"ValueError: Array conditional must be same shape as self"

I am trying to follow a tutorial. Basically, I want to run random forest classification on my 31-band Sentinel 1 and Sentinel 2 stacked image. Also, I want to extract raster values to my training-testing shapefiles.
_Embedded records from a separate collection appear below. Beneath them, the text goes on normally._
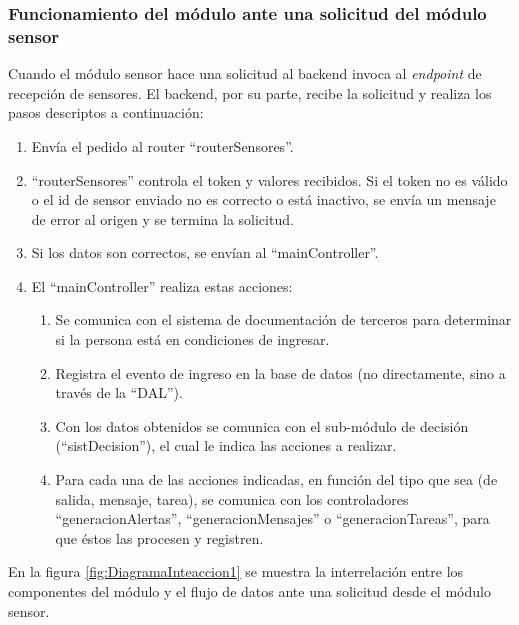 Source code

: \subsubsection{Funcionamiento del módulo ante una solicitud del módulo sensor}{\label{sec:subSeccionSolitiudModuloSensor}}   

Cuando el módulo sensor hace una solicitud al backend invoca al \textit{endpoint} de recepción de sensores. El backend, por su parte, recibe la solicitud y realiza los pasos descriptos a continuación: 

\begin{enumerate}
\item Envía el pedido al router ``routerSensores''. 
\item ``routerSensores'' controla el token y valores recibidos. Si el token no es válido o el id de sensor enviado no es correcto o está inactivo, se envía un mensaje de error al origen y se termina la solicitud.
\item Si los datos son correctos, se envían al ``mainController''.
\item El ``mainController'' realiza estas acciones:
	\begin{enumerate}
	\item Se comunica con el sistema de documentación de terceros para determinar si la persona está en condiciones de ingresar. 
	\item Registra el evento de ingreso en la base de datos (no directamente, sino a través de la ``DAL'').
	\item Con los datos obtenidos se comunica con el sub-módulo de decisión (``sistDecision''), el cual le indica las acciones a realizar. 
	\item Para cada una de las acciones indicadas, en función del tipo que sea (de salida, mensaje, tarea), se comunica con los controladores ``generacionAlertas'', ``generacionMensajes'' o ``generacionTareas'', para que éstos las procesen y registren.
	\end{enumerate}
\end{enumerate}

En la figura \ref{fig:DiagramaInteaccion1} se muestra la interrelación entre los componentes del módulo y el flujo de datos ante una solicitud desde el módulo sensor.

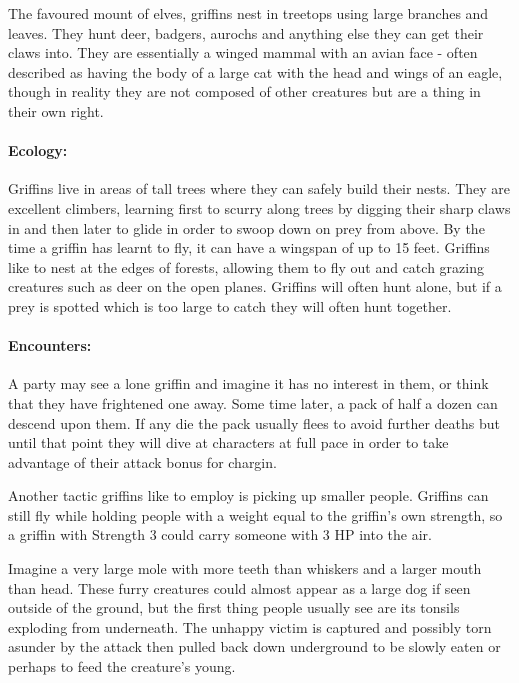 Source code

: \label{griffin}
\griffin

The favoured mount of elves, griffins nest in treetops using large branches and leaves.  They hunt deer, badgers, aurochs and anything else they can get their claws into.  They are essentially a winged mammal with an avian face - often described as having the body of a large cat with the head and wings of an eagle, though in reality they are not composed of other creatures but are a thing in their own right.

\paragraph{Ecology:} Griffins live in areas of tall trees where they can safely build their nests.  They are excellent climbers, learning first to scurry along trees by digging their sharp claws in and then later to glide in order to swoop down on prey from above.  By the time a griffin has learnt to fly, it can have a wingspan of up to 15 feet.  Griffins like to nest at the edges of forests, allowing them to fly out and catch grazing creatures such as deer on the open planes.  Griffins will often hunt alone, but if a prey is spotted which is too large to catch  they will often hunt together.

\paragraph{Encounters:} A party may see a lone griffin and imagine it has no interest in them, or think that they have frightened one away.  Some time later, a pack of half a dozen can descend upon them.  If any die the pack usually flees to avoid further deaths but until that point they will dive at characters at full pace in order to take advantage of their attack bonus for chargin.

Another tactic griffins like to employ is picking up smaller people.  Griffins can still fly while holding people with a weight equal to the griffin's own strength, so a griffin with Strength 3 could carry someone with 3 HP into the air.

\label{mouthdigger}
\mouthdigger

Imagine a very large mole with more teeth than whiskers and a larger mouth than head.  These furry creatures could almost appear as a large dog if seen outside of the ground, but the first thing people usually see are its tonsils exploding from underneath.  The unhappy victim is captured and possibly torn asunder by the attack then pulled back down underground to be slowly eaten or perhaps to feed the creature's young.

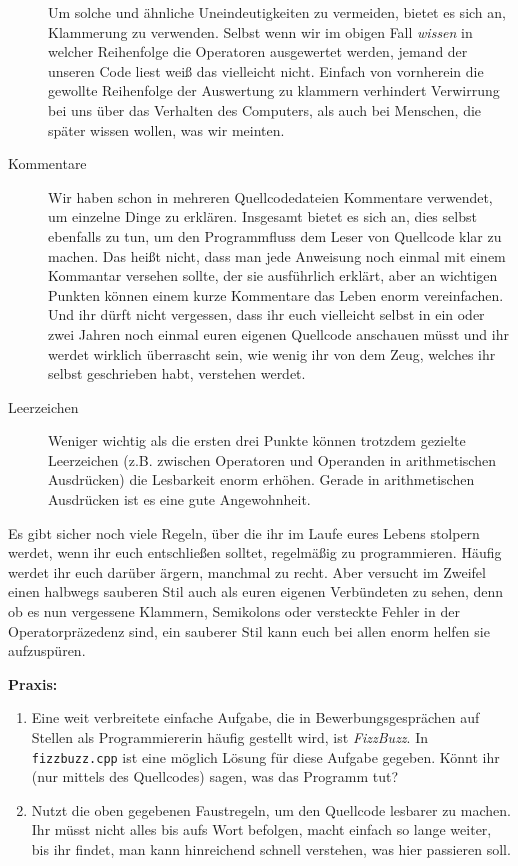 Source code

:\begin{description}
        Um solche und ähnliche Uneindeutigkeiten zu vermeiden, bietet es sich
        an, Klammerung zu verwenden. Selbst wenn wir im obigen Fall
        \emph{wissen} in welcher Reihenfolge die Operatoren ausgewertet werden,
        jemand der unseren Code liest weiß das vielleicht nicht. Einfach von
        vornherein die gewollte Reihenfolge der Auswertung zu klammern
        verhindert Verwirrung bei uns über das Verhalten des Computers, als
        auch bei Menschen, die später wissen wollen, was wir meinten.
    \item[Kommentare]
        Wir haben schon in mehreren Quellcodedateien Kommentare verwendet, um
        einzelne Dinge zu erklären. Insgesamt bietet es sich an, dies selbst
        ebenfalls zu tun, um den Programmfluss dem Leser von Quellcode klar zu
        machen. Das heißt nicht, dass man jede Anweisung noch einmal mit einem
        Kommantar versehen sollte, der sie ausführlich erklärt, aber an
        wichtigen Punkten können einem kurze Kommentare das Leben enorm
        vereinfachen. Und ihr dürft nicht vergessen, dass ihr euch vielleicht
        selbst in ein oder zwei Jahren noch einmal euren eigenen Quellcode
        anschauen müsst und ihr werdet wirklich überrascht sein, wie wenig ihr
        von dem Zeug, welches ihr selbst geschrieben habt, verstehen werdet.
    \item[Leerzeichen]
        Weniger wichtig als die ersten drei Punkte können trotzdem gezielte
        Leerzeichen (z.B. zwischen Operatoren und Operanden in arithmetischen
        Ausdrücken) die Lesbarkeit enorm erhöhen. Gerade in arithmetischen
        Ausdrücken ist es eine gute Angewohnheit.
\end{description}

Es gibt sicher noch viele Regeln, über die ihr im Laufe eures Lebens stolpern
werdet, wenn ihr euch entschließen solltet, regelmäßig zu programmieren. Häufig
werdet ihr euch darüber ärgern, manchmal zu recht. Aber versucht im Zweifel
einen halbwegs sauberen Stil auch als euren eigenen Verbündeten zu sehen, denn
ob es nun vergessene Klammern, Semikolons oder versteckte Fehler in der
Operatorpräzedenz sind, ein sauberer Stil kann euch bei allen enorm helfen sie
aufzuspüren.

\textbf{Praxis:}
\begin{enumerate}
    \item Eine weit verbreitete einfache Aufgabe, die in Bewerbungsgesprächen
        auf Stellen als Programmiererin häufig gestellt wird, ist
        \emph{FizzBuzz}. In \texttt{fizzbuzz.cpp} ist eine möglich Lösung für
        diese Aufgabe gegeben. Könnt ihr (nur mittels des Quellcodes) sagen,
        was das Programm tut?
    \item Nutzt die oben gegebenen Faustregeln, um den Quellcode lesbarer zu
        machen. Ihr müsst nicht alles bis aufs Wort befolgen, macht einfach so
        lange weiter, bis ihr findet, man kann hinreichend schnell verstehen,
        was hier passieren soll.
\end{enumerate}

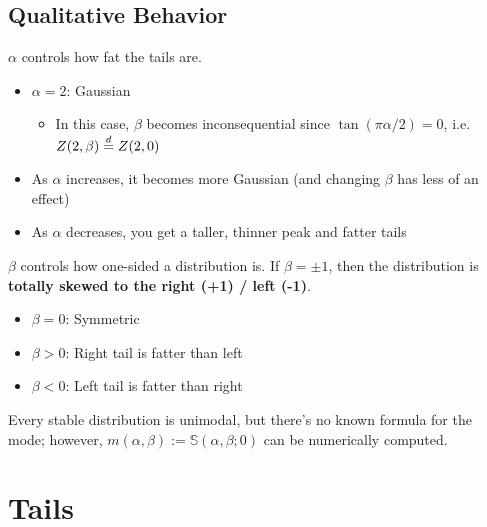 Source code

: \documentclass[twoside,10pt]{report}
\begin{document}

\subsection{Qualitative Behavior}

$\alpha$ controls how fat the tails are.
\begin{itemize}
	\item $\alpha = 2$: Gaussian
		\begin{itemize}
			\item In this case, $\beta$ becomes inconsequential since $\tan(\pi \alpha/2) = 0$, i.e. $Z(2,\beta) \stackrel{d}{=} Z(2,0)$
		\end{itemize}
	\item As $\alpha$ increases, it becomes more Gaussian (and changing $\beta$ has less of an effect)
	\item As $\alpha$ decreases, you get a taller, thinner peak and fatter tails
\end{itemize}
$\beta$ controls how one-sided a distribution is. If $\beta = \pm 1$, then the distribution is \textbf{totally skewed to the right (+1) / left (-1)}.
\begin{itemize}
	\item $\beta=0$: Symmetric
	\item $\beta > 0$: Right tail is fatter than left
	\item $\beta < 0$: Left tail is fatter than right
\end{itemize}


Every stable distribution is unimodal, but there's no known formula for the mode; however, $m(\alpha,\beta) := \mathbb{S}(\alpha,\beta;0)$ can be numerically computed.


\section{Tails}


\end{document}

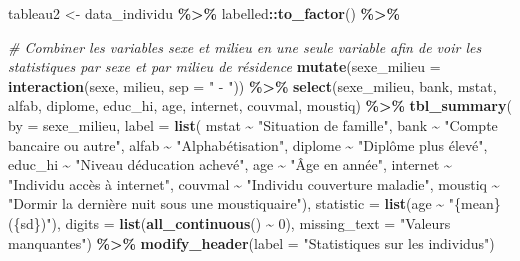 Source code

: \documentclass[
]{article}
\newenvironment{Shaded}{\begin{snugshade}}{\end{snugshade}}
\newcommand{\AttributeTok}[1]{\textcolor[rgb]{0.13,0.29,0.53}{#1}}
\newcommand{\CommentTok}[1]{\textcolor[rgb]{0.56,0.35,0.01}{\textit{#1}}}
\newcommand{\DecValTok}[1]{\textcolor[rgb]{0.00,0.00,0.81}{#1}}
\newcommand{\FunctionTok}[1]{\textcolor[rgb]{0.13,0.29,0.53}{\textbf{#1}}}
\newcommand{\NormalTok}[1]{#1}
\newcommand{\OtherTok}[1]{\textcolor[rgb]{0.56,0.35,0.01}{#1}}
\newcommand{\SpecialCharTok}[1]{\textcolor[rgb]{0.81,0.36,0.00}{\textbf{#1}}}
\newcommand{\StringTok}[1]{\textcolor[rgb]{0.31,0.60,0.02}{#1}}
\begin{document}
\begin{Shaded}
\begin{Highlighting}[]
\NormalTok{tableau2 }\OtherTok{\textless{}{-}}\NormalTok{ data\_individu }\SpecialCharTok{\%\textgreater{}\%}
\NormalTok{  labelled}\SpecialCharTok{::}\FunctionTok{to\_factor}\NormalTok{() }\SpecialCharTok{\%\textgreater{}\%}
  
  \CommentTok{\# Combiner les variables sexe et milieu en une seule variable afin de voir les statistiques par sexe et par milieu de résidence}
  \FunctionTok{mutate}\NormalTok{(}\AttributeTok{sexe\_milieu =} \FunctionTok{interaction}\NormalTok{(sexe, milieu, }\AttributeTok{sep =} \StringTok{" {-} "}\NormalTok{)) }\SpecialCharTok{\%\textgreater{}\%}
  \FunctionTok{select}\NormalTok{(sexe\_milieu, bank, mstat, alfab, diplome, educ\_hi, age, internet, couvmal, moustiq) }\SpecialCharTok{\%\textgreater{}\%}
  \FunctionTok{tbl\_summary}\NormalTok{(}
    \AttributeTok{by =}\NormalTok{ sexe\_milieu,}
    \AttributeTok{label =} \FunctionTok{list}\NormalTok{(}
\NormalTok{      mstat }\SpecialCharTok{\textasciitilde{}} \StringTok{"Situation de famille"}\NormalTok{,}
\NormalTok{      bank }\SpecialCharTok{\textasciitilde{}} \StringTok{"Compte bancaire ou autre"}\NormalTok{,}
\NormalTok{      alfab }\SpecialCharTok{\textasciitilde{}} \StringTok{"Alphabétisation"}\NormalTok{,}
\NormalTok{      diplome }\SpecialCharTok{\textasciitilde{}} \StringTok{"Diplôme plus élevé"}\NormalTok{,}
\NormalTok{      educ\_hi }\SpecialCharTok{\textasciitilde{}} \StringTok{"Niveau d\textquotesingle{}éducation achevé"}\NormalTok{,}
\NormalTok{      age }\SpecialCharTok{\textasciitilde{}} \StringTok{"Âge en année"}\NormalTok{,}
\NormalTok{      internet }\SpecialCharTok{\textasciitilde{}} \StringTok{"Individu accès à internet"}\NormalTok{,}
\NormalTok{      couvmal }\SpecialCharTok{\textasciitilde{}} \StringTok{"Individu couverture maladie"}\NormalTok{,}
\NormalTok{      moustiq }\SpecialCharTok{\textasciitilde{}} \StringTok{"Dormir la dernière nuit sous une moustiquaire"}\NormalTok{),}
    \AttributeTok{statistic =} \FunctionTok{list}\NormalTok{(age }\SpecialCharTok{\textasciitilde{}} \StringTok{"\{mean\} (\{sd\})"}\NormalTok{),  }
    \AttributeTok{digits =} \FunctionTok{list}\NormalTok{(}\FunctionTok{all\_continuous}\NormalTok{() }\SpecialCharTok{\textasciitilde{}} \DecValTok{0}\NormalTok{),  }
    \AttributeTok{missing\_text =} \StringTok{"Valeurs manquantes"}\NormalTok{) }\SpecialCharTok{\%\textgreater{}\%}
  \FunctionTok{modify\_header}\NormalTok{(}\AttributeTok{label =} \StringTok{"Statistiques sur les individus"}\NormalTok{)}
\end{Highlighting}
\end{Shaded}
\end{document}
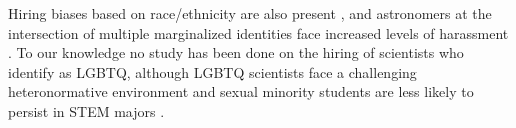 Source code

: \documentclass[modern]{aastex62}
\begin{document}
Hiring biases based on race/ethnicity are also present \citep{ber04,gib16}, and astronomers at the intersection of multiple marginalized identities face increased levels of harassment \citep{cla17}. To our knowledge no study has been done on the hiring of scientists who identify as LGBTQ, although LGBTQ scientists face a challenging heteronormative environment \citep{cec11,ath16,yod16} and sexual minority students are less likely to persist in STEM majors \citep{hug18}.



\end{document}
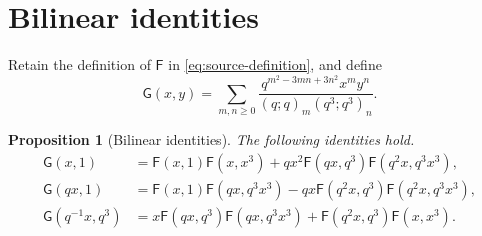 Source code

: \documentclass[11pt]{article}
\numberwithin{equation}{section}
\newtheorem{proposition}[theorem]{Proposition}
\theoremstyle{remark}
\begin{document}
\section{Bilinear identities}
\label{app:addition}

Retain the definition of \(\mathsf F\) in
\eqref{eq:source-definition}, and define
\[
 \mathsf G(x,y)=\sum_{m,n\geq0}
 \frac{q^{m^2-3mn+3n^2}x^my^n}{(q;q)_m(q^3;q^3)_n}.
\]

\begin{proposition}[Bilinear identities]\label{prop:app-addition}
The following identities hold.
\begin{align}
 \mathsf G(x,1)
 & =\mathsf F(x,1)\mathsf F(x,x^3)
       +qx^2\mathsf F(qx,q^3)\mathsf F(q^2x,q^3x^3),
       \label{eq:app-addition-0}\\
 \mathsf G(qx,1)
 & =\mathsf F(x,1)\mathsf F(qx,q^3x^3)
       -qx\mathsf F(q^2x,q^3)\mathsf F(q^2x,q^3x^3),
       \label{eq:app-addition-plus}\\
 \mathsf G(q^{-1}x,q^3)
 & =x\mathsf F(qx,q^3)\mathsf F(qx,q^3x^3)
       +\mathsf F(q^2x,q^3)\mathsf F(x,x^3).
       \label{eq:app-addition-minus}
\end{align}
\end{proposition}
\end{document}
This is what I tried:

from osgeo import gdal
from PIL import Image
import numpy as np
import matplotlib as mtp
import matplotlib.pyplot as plt
import pandas as pd
import geopandas as gpd
import earthpy.plot as ep
import rasterio
from rasterio.plot import reshape_as_raster, reshape_as_image

get_ipython().run_line_magic('matplotlib', 'inline')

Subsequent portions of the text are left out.